Despite a more-than-anticipated decrease in crude oil stockpiles, the commodity closed the week at $81.222 per barrel.
Overview
Despite a more-than-anticipated decrease in crude oil stockpiles, the commodity closed the week at $81.222 per barrel. However, it was unable to mount an upward rally due to concerns over weakening demand, declining economic indicators in Europe pointing to contraction, persisting geopolitical tensions, and delays in US interest rate cuts. As a result, crude oil prices failed to surge despite the inventory data, as a rebounding US dollar exerted downward pressure on it amid geopolitical events and concerns about global demand.
Technical Analysis
Since March 11, the price of crude oil has shown an upward trajectory, bouncing off a trough at 76.834, which was influenced by economic and geopolitical events. The price chart on the 4-hour timeframe has displayed a progression of successively higher peaks and troughs, resulting in a rally that reached 83.568. Subsequently, the formation of a Bearish Harami candlestick reversal pattern alerted for the possibility of a downward bias, which led to a downward retracement, putting a temporary halt to the rally. Additionally, the identification of a failure swing to the downside reinforced the downward bias and opened the way for declining prices. In particular, the peak at 82.331 failed to move higher than the previous peak of 83.568 and fell below the trough of 81.272, hence indicating a downtrend. The 50-period Moving Average and the Momentum oscillator support the downtrend scenario. Specifically, prices are trading below the Moving Average line, and the Momentum registers values below its baseline.
Potential Downside Targets
If the bears manage to maintain control of the market, traders may consider the following potential downside targets:
80.628: The initial target represents the 161.8% Fibonacci extension of the failure swing, traced by the trough at 81.272 up to the peak of 82.331.
80.201: The next potential target can be calculated at the 50.0% retracement level of the recent upward movement ranging from 76.834 to 83.568.
79.559: The third potential price target is 79.559, which corresponds to the 261.8% Fibonacci extension of the recent failure swing.

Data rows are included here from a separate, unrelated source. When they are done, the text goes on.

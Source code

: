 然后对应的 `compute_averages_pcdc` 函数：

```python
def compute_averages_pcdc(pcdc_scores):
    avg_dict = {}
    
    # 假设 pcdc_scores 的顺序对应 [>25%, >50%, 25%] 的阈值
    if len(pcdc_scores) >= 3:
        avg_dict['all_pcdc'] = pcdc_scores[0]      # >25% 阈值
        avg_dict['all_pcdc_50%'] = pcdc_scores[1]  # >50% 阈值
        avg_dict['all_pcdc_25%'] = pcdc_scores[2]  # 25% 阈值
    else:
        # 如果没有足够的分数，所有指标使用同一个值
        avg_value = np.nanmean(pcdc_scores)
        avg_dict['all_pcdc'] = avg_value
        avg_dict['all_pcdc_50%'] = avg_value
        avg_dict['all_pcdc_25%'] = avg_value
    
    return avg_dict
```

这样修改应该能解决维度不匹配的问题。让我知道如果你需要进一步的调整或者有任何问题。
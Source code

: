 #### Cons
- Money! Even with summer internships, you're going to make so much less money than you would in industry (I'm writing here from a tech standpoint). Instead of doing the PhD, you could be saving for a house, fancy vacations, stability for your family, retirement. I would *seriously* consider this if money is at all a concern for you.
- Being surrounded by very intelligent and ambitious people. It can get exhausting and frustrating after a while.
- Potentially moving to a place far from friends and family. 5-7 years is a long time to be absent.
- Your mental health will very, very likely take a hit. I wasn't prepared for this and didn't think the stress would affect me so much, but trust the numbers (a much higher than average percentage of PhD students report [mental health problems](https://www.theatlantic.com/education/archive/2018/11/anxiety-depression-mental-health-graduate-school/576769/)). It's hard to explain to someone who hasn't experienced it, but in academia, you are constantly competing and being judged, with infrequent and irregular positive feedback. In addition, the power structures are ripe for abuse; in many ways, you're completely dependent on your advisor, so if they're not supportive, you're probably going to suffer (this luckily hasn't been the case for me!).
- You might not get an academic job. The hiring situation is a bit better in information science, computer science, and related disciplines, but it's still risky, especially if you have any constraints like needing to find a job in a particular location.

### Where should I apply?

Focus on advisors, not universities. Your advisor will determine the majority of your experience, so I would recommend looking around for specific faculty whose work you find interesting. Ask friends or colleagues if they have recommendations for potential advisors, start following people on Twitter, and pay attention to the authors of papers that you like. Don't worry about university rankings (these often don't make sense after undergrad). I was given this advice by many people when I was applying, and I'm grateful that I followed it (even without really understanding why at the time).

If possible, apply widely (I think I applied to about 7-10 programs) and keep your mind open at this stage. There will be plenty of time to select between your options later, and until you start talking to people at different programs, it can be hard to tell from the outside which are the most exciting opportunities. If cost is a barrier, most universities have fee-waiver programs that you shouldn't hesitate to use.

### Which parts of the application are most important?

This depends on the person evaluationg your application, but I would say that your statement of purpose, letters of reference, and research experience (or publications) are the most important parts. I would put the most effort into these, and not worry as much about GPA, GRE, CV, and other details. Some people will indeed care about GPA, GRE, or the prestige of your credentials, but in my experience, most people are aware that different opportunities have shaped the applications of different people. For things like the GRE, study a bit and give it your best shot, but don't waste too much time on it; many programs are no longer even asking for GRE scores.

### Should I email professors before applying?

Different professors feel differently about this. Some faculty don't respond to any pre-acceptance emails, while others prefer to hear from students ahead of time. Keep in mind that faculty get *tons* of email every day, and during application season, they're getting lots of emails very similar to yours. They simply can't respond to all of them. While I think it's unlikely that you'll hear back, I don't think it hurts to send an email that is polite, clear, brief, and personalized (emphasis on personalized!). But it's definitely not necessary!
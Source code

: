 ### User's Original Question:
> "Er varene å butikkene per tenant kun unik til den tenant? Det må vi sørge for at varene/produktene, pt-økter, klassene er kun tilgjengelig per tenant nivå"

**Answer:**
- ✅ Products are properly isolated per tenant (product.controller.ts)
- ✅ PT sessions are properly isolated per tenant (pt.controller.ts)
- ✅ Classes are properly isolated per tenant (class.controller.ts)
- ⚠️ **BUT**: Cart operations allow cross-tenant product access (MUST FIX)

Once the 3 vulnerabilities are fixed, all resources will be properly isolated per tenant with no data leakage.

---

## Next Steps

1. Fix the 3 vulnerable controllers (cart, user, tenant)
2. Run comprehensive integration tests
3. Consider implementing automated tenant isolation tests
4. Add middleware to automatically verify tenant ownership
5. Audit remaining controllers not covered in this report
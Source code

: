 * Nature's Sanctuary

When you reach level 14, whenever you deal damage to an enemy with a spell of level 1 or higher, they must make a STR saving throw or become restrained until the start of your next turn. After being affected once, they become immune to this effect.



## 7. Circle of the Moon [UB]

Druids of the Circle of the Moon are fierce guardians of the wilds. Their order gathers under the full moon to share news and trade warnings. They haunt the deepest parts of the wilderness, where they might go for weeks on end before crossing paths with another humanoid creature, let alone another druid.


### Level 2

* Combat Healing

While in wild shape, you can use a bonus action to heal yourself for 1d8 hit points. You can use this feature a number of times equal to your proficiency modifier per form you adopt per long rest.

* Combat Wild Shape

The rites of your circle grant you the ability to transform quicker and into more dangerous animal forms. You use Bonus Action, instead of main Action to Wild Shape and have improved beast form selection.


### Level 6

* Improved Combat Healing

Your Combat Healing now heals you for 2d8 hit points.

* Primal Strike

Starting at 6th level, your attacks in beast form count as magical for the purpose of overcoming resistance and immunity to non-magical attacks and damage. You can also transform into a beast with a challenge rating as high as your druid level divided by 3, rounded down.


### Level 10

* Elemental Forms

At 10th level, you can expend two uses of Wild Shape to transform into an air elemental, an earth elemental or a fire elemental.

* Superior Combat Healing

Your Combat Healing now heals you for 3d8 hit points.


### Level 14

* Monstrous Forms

78.746: The fourth price objective can be identified at the peak that was marked on March 12
.Fundamentals
The following economic events, along with the prevailing market sentiment, provide valuable insights into the factors that shaped the direction of Crude Oil last week:
Last week, the Energy Administration Information released its latest report, which showed that the commercial crude oil inventories in the US (excluding those in the Strategic Petroleum Reserve) have decreased by 2.0 million barrels compared to the previous week. The current US crude oil inventories now stand at 445.0 million barrels, representing a decline of roughly 3% below the five-year average for this time of the year.
Note that if the crude inventories increase is greater than expected, it indicates a weaker demand and a decline in crude oil prices. Similarly, if the decline in inventories is less than expected, it also shows a decrease in demand and can lead to a decline in prices.
On the other hand, if the amount of crude oil held in inventories increases less than anticipated, it implies an increase in demand, which typically leads to a rise in oil prices. The same can be said if a decline in inventories is more than expected.
However, the more-than-anticipated decrease in crude oil inventories did not provide sufficient Momentum for oil prices to register an upward surge.
The next announcement of the Crude Oil Inventories is set for Wednesday at 15:30 GMT.
On Wednesday, the Federal Reserve announced that it would maintain US interest rates at a 25-year high while it continues to evaluate their impact on curbing inflation. Following a two-day conference, the Fed declared that rates would remain unaltered at 5.25% to 5.5%, where they have been stable since July. However, the Fed hinted that it still plans to decrease rates three times this year.
Furthermore, the latest release of S&P Global's Flash Composite PMI indicates steady business activity growth in the US towards the end of Q1. However, the pace of growth was slightly lower than in the previous survey period. While services activity weakened, manufacturing production grew the fastest in almost two years. Job creation rate picked up, and firms remain optimistic about business activity. Inflationary pressures are increasing, with input costs rising at the quickest rate in six months and firms increasing their selling prices to the largest extent since April last year.
Conclusion and Considerations
In conclusion, the current trajectory of the crude oil market on the daily timeframe remains upward. However, in the 4-hour timeframe, a bearish reversal signaled the very beginning of a downtrend. Traders must stay up-to-date on the latest geopolitical and economic developments, trade wisely, and closely monitor market trends to optimize investment returns and mitigate probable risks and losses.